やっぱり。どうせ起こされるのだ。いつものことだし対策はできている。被っていた上着から口元だけを出す。

「キャリーケースの中にカップ麺入ってる。食べていい。」

端的に内容だけ伝え再び眠ろうとするが、また起こされる。引き剥がされた上着はサイドの机に乱雑に投げられた。

「一緒に食べよ!一人じゃやだ。」

これが千年に一度の美女とかだったら飛び起きるだろう。だが、それでも馴染みの時間はなんとも代えがたい力を持っている。仕方ないなと体を起こしてカップ麺を開ける。お湯はどうやら沸いているようで、準備の周到さが感じられる。3分待つ間に今日の予定を立てようと考えを巡らす。勢いで来てしまったため何も計画がない。やりたいこともなく、やることもない。そんな日々を過ごすのも悪くないかもな、なんて思えてしまうほど今は心が落ち着いている。行動を起こす前に彼女にはしっかりと言っておくべきことがある。

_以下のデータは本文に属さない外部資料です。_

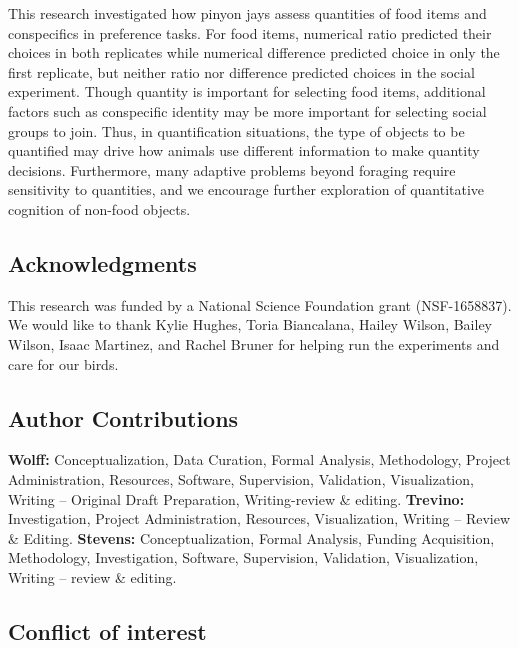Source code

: \documentclass[
  ,pub,floatsintext]{apa6}
\begin{document}
This research investigated how pinyon jays assess quantities of food items and conspecifics in preference tasks. For food items, numerical ratio predicted their choices in both replicates while numerical difference predicted choice in only the first replicate, but neither ratio nor difference predicted choices in the social experiment. Though quantity is important for selecting food items, additional factors such as conspecific identity may be more important for selecting social groups to join. Thus, in quantification situations, the type of objects to be quantified may drive how animals use different information to make quantity decisions. Furthermore, many adaptive problems beyond foraging require sensitivity to quantities, and we encourage further exploration of quantitative cognition of non-food objects.

\hypertarget{acknowledgments}{%
\subsection{Acknowledgments}\label{acknowledgments}}

This research was funded by a National Science Foundation grant (NSF-1658837). We would like to thank Kylie Hughes, Toria Biancalana, Hailey Wilson, Bailey Wilson, Isaac Martinez, and Rachel Bruner for helping run the experiments and care for our birds.

\hypertarget{author-contributions}{%
\subsection{Author Contributions}\label{author-contributions}}

\textbf{Wolff:} Conceptualization, Data Curation, Formal Analysis, Methodology, Project Administration, Resources, Software, Supervision, Validation, Visualization, Writing -- Original Draft Preparation, Writing-review \& editing. \textbf{Trevino:} Investigation, Project Administration, Resources, Visualization, Writing -- Review \& Editing. \textbf{Stevens:} Conceptualization, Formal Analysis, Funding Acquisition, Methodology, Investigation, Software, Supervision, Validation, Visualization, Writing -- review \& editing.

\hypertarget{conflict-of-interest}{%
\subsection{Conflict of interest}\label{conflict-of-interest}}
\end{document}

「俺さ、実家にはあんまり帰りたくない。あと、できれば親戚とかにも会いたくない。詳しくは言えないけど、わかってほしい。」

言っていることはアバウトなのに、何一つ質問することなく頷きながら彼女はラーメンを食べる。

「わかった。とりあえず今日はどうする?」

まだ半分も入っているラーメンをお腹いっぱいと渡しながら彼女は問う。

「何も決めてない。逆に何したいとかある?」

顎に手を当て考える素振りをすること一秒。隣町の映画館に行こうよ。準備をしていた答えのようにすんなりと口から出てきた。

「いいよ。何見る。」

ラーメンをスープまで飲み切るとゴミ箱へ水を切り捨てる。映画なんて何年見ていないのだろう。映画館に足を運ぶなんていつからしなくなっていた。

「そりゃ、もちろんラブでしょ。」

「はぁ!?俺とお前で見るのか?」

ありえない、なんてリアクションを起こした。が、逆に他に見るものが思いつくかと言えば出てこない。ミステリーを見て理解できるほどの学力がお互いにあるとも思えず、だからといって、コメディーは普通に笑って見れるように家で見るタイプの二人で妥当なのはやはりラブだろう。

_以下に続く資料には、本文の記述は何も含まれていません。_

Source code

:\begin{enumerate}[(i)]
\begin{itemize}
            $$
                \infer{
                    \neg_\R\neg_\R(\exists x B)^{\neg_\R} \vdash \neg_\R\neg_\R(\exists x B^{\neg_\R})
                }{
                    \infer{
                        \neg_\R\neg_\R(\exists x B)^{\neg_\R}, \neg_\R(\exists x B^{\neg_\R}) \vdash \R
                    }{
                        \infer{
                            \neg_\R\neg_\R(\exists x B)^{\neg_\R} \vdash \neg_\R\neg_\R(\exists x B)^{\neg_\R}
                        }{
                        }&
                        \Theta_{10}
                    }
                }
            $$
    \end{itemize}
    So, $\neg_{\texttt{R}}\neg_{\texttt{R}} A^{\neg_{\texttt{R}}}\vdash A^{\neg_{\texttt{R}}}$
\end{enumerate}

今上映している一覧表をスマホで見せてくる。恋愛モノは2つほどやっているようだ。先生と生徒の禁断の恋、消えてしまった彼女を忘れられない男の幻想劇。

「僕は2つ目がいいな。先生のやつなんかエロそう。」

「お前の偏見だろ。ま、どっちでもいいけど。それじゃ行くか。」

ホテルの宿泊は長く一週間取ってある。お金の心配をしたくなかったため、気にしなくてもいいほど用意してある。

ホテルを出て隣町へ歩く。奏太はタクシーでも拾うのがいいと提案したが、できるだけ人に会わない道があると彼女が言って譲らなかったため歩くこととなった。

「お前、本当に大丈夫かこの道。」

今、足を進めているのは大通りから逸れた先にあったトンネル。お昼前であるのにも関わらず空気は澄んでいて冷たかった。

「大丈夫。怖かったらくっついてあげてもいいよ。」

こいつ俺が苦手なものをわかった上で連れてきたな。奏太がわかった頃にはもう遅かった。前を見ないように、何も感じないように彼女にしがみつきそのトンネルを後にした。視界が光で満ちるところまで来ると、面白いものを見るように覗き込んでくる彼女。

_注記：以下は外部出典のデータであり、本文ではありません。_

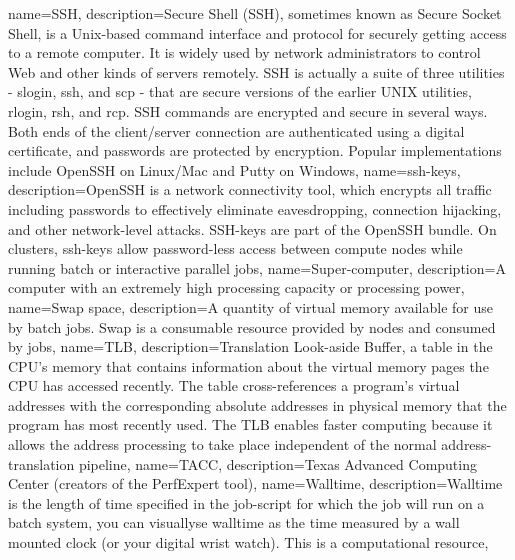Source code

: {
  name={SSH},
  description={Secure Shell (SSH), sometimes known as Secure Socket Shell, is a Unix-based command interface and protocol for securely getting access to a remote computer. It is widely used by network administrators to control Web and other kinds of servers remotely. SSH is actually a suite of three utilities - slogin, ssh, and scp - that are secure versions of the earlier UNIX utilities, rlogin, rsh, and rcp. SSH commands are encrypted and secure in several ways. Both ends of the client/server connection are authenticated using a digital certificate, and passwords are protected by encryption. Popular implementations include OpenSSH on Linux/Mac and Putty on Windows},
}
{
  name={ssh-keys},
  description={OpenSSH is a network connectivity tool, which encrypts all traffic including passwords to effectively eliminate eavesdropping, connection hijacking, and other network-level attacks. SSH-keys are part of the OpenSSH bundle. On \hpc clusters, ssh-keys allow password-less access between compute nodes while running batch or interactive parallel jobs},
}
{
  name={Super-computer},
  description={A computer with an extremely high processing capacity or processing power},
}
{
  name={Swap space},
  description={A quantity of virtual memory available for use by batch jobs. Swap is a consumable resource provided by nodes and consumed by jobs},
}
{
  name={TLB},
  description={Translation Look-aside Buffer, a table in the CPU's memory that contains information about the virtual memory pages the CPU has accessed recently. The table cross-references a program's virtual addresses with the corresponding absolute addresses in physical memory that the program has most recently used. The TLB enables faster computing because it allows the address processing to take place independent of the normal address-translation pipeline},
}
{
  name={TACC},
  description={Texas Advanced Computing Center (creators of the PerfExpert tool)},
}
{
  name={Walltime},
  description={Walltime is the length of time specified in the job-script for which the job will run on a batch system, you can visuallyse walltime as the time measured by a wall mounted clock (or your digital wrist watch). This is a computational resource},
}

「本当にビビるとは思わなかった。嘘だと思ってたんだけどな僕。本当は奏兄ちゃんおばけ怖くないと思ってた。」

「あんな恥ずかしいこと嘘でも言うかよ。なんか疲れた。飲み物買おうぜ。」

トンネルを抜けた先は隣町の入り口ですぐに街が見えた。道路沿いにあった自販機を見つけ、恥ずかしさを隠そうと足を向けると彼女に腕を引っ張られる。

「街まで待ってよ。おすすめのお店あるから一緒に行きたい。」

今日はとことん付き合ってやるかと決め、向いた足を直しその掴まれた手を握り歩き始める。横で小さく息を吸う声が聞こえた気がした。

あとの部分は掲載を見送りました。